SOURCE MATERIAL:
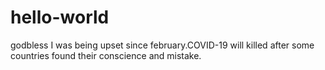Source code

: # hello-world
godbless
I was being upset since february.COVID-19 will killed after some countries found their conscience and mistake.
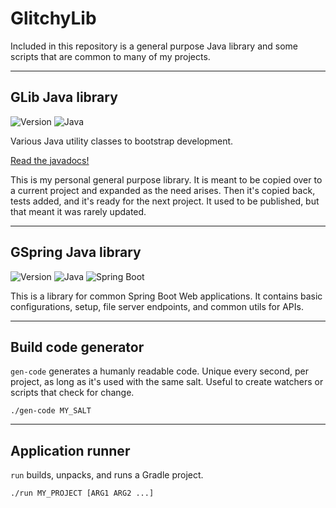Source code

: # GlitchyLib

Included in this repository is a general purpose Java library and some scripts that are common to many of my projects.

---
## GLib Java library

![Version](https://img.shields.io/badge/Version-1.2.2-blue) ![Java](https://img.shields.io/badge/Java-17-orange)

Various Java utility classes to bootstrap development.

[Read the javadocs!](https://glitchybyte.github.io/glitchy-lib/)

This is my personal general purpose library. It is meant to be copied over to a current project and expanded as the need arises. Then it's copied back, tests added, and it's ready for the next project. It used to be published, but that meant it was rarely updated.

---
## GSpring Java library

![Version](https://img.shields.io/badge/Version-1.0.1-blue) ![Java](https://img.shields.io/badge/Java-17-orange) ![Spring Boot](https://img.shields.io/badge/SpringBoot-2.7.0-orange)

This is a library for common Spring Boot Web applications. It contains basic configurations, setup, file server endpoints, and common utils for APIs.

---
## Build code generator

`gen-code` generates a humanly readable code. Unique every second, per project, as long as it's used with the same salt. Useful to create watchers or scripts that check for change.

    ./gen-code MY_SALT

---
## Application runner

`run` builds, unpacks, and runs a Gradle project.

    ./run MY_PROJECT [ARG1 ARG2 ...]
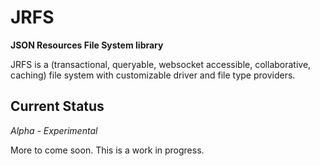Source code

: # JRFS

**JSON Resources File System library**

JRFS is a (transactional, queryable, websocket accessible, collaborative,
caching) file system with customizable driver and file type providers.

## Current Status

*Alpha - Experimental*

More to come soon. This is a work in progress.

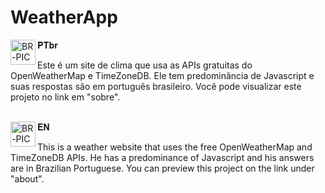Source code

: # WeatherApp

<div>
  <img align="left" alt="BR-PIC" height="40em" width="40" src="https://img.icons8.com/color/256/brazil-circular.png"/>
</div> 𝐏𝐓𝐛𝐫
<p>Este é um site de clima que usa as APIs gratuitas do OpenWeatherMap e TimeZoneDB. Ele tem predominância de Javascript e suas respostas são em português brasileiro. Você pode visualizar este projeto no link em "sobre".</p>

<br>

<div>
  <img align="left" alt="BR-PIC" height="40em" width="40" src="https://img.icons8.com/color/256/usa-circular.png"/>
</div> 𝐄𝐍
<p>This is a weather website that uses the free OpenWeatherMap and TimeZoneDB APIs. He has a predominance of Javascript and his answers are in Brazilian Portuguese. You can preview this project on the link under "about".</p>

DESCRIPTION OF THE TASK:
For each line in the records that contains the word "circular", make a copy.

EXERCISE RESPONSE:
  <img align="left" alt="BR-PIC" height="40em" width="40" src="https://img.icons8.com/color/256/brazil-circular.png"/>
  <img align="left" alt="BR-PIC" height="40em" width="40" src="https://img.icons8.com/color/256/usa-circular.png"/>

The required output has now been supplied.